BRIEF —
Please find the lines in the entries below that contain the word "presentations", and copy each one.

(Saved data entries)
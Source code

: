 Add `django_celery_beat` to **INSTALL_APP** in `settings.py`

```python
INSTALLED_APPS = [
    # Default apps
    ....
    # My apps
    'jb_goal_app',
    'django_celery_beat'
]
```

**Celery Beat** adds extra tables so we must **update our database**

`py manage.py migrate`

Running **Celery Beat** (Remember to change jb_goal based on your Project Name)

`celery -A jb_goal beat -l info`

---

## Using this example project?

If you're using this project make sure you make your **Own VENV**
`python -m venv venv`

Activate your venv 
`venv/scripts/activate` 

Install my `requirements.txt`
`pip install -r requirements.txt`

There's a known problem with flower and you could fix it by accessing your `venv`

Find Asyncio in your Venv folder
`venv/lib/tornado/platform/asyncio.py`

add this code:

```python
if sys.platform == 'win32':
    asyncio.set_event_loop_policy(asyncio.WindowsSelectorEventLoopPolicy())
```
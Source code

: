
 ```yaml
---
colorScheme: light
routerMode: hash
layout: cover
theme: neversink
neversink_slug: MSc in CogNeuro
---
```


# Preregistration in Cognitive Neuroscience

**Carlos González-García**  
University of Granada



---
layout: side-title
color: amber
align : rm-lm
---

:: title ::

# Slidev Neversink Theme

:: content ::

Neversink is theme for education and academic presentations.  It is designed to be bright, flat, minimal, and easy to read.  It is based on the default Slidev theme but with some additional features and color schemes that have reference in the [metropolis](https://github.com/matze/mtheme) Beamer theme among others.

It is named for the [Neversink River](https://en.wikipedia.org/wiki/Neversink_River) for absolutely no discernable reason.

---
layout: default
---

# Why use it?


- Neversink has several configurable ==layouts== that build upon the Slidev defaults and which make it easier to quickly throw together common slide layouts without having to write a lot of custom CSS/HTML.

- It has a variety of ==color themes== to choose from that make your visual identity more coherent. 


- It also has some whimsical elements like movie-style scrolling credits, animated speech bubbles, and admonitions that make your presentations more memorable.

SOLUTION TO THE EXERCISE —
Neversink is theme for education and academic presentations.  It is designed to be bright, flat, minimal, and easy to read.  It is based on the default Slidev theme but with some additional features and color schemes that have reference in the [metropolis](https://github.com/matze/mtheme) Beamer theme among others.
- It also has some whimsical elements like movie-style scrolling credits, animated speech bubbles, and admonitions that make your presentations more memorable.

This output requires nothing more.